Kabarnusa.com – Sudah menjadi tradisi bagi anak-anak bahkan orang dewasa di Bali, dua minggu menjelang Nyepi bermain meriam-meriaman.
Mereka terutama anak-anak berlomba-lomba dan saling balas untuk menunjukan meriam miliknya bersuara keras dan menggelegar.
Jika beberapa tahun lalu, anak-anak di Bali termasuk di Kabupaten Jembrana, menjadikan bambu sebagai bahan meriam dan mengunakan karbit sebagai bahan ledaknya, kini yang digunakan justru kaleng minuman bekas yang dirangkai memanjang.
“Dulu memang pakai bambu tapi sekarang menggunakan kaleng minuman bekas. Yang menggunakan kaleng jauh lebih bagus dan praktis karena bisa dibawa kemana-mana,” ujar Dewa Gede Puspita Adi (36), pengerajin meriam maninan dari kaleng minuman bekas, saat ditemui Kamis (12/3/2015) di rumahnya, Banjar Pasar, Desa Yehembang, Kecamatan Mendoyo, Kabupaten Jembrana.
Meriam mainan dengan kaleng minuman bekas yang dirangkai memanjang ini, menggunakan sepritus atau metanol sebagai bahan peledaknya. Hanya seja, bunyi ledakannya tidak sekeras mengunakan bambu.

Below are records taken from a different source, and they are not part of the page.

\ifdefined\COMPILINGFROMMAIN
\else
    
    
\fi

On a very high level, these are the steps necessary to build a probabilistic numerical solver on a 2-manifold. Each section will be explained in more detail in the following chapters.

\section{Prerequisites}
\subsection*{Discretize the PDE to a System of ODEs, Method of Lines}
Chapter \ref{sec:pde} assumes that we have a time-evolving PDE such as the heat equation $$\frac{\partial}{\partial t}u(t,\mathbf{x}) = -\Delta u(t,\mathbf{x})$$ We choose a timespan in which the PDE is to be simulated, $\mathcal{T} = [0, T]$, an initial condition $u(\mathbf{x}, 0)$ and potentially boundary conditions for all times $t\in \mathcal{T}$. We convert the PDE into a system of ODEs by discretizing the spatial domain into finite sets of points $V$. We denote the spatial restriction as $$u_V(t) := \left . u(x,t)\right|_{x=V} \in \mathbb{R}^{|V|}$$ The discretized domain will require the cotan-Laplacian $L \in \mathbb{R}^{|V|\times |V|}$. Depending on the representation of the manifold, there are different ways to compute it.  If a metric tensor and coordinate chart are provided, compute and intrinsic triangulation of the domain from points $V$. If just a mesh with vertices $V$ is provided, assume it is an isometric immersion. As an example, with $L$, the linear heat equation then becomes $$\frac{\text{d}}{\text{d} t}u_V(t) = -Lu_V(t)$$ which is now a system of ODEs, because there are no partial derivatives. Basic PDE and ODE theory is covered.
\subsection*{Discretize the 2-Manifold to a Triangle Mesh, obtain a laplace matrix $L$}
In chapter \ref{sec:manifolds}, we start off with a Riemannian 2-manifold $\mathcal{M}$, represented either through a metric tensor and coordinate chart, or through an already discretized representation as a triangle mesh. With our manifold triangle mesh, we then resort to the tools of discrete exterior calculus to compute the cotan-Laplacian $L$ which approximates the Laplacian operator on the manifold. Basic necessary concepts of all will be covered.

“Tapi yang menggunakan kaleng lebih praktis bisa dibawa kemana-mana. Juga lebih aman digunakan karena tidak bisa pecah. Kalau menggunakan bambu kebanyakan pecah,” imbuhnya.
Menurutnya, menjelang Nyepi, anak-anak banyak yang memesan meriam mainan tersebut. Bahkan dia mengaku kewalahan melayani pesanan.
Harganyapun menurut Puspita Adi berpariasi, berkisar Rp 15.000 sampai Rp 25.000 per biji, tergantung panjang meriam dan bunyinya.
“Tapi kalau pemesannya langsung membawa kaleng-kaleng minuman bekas sendiri, harganya lebih murah. Paling mahal Rp 10.000 ribu per bijinya,” tuturnya.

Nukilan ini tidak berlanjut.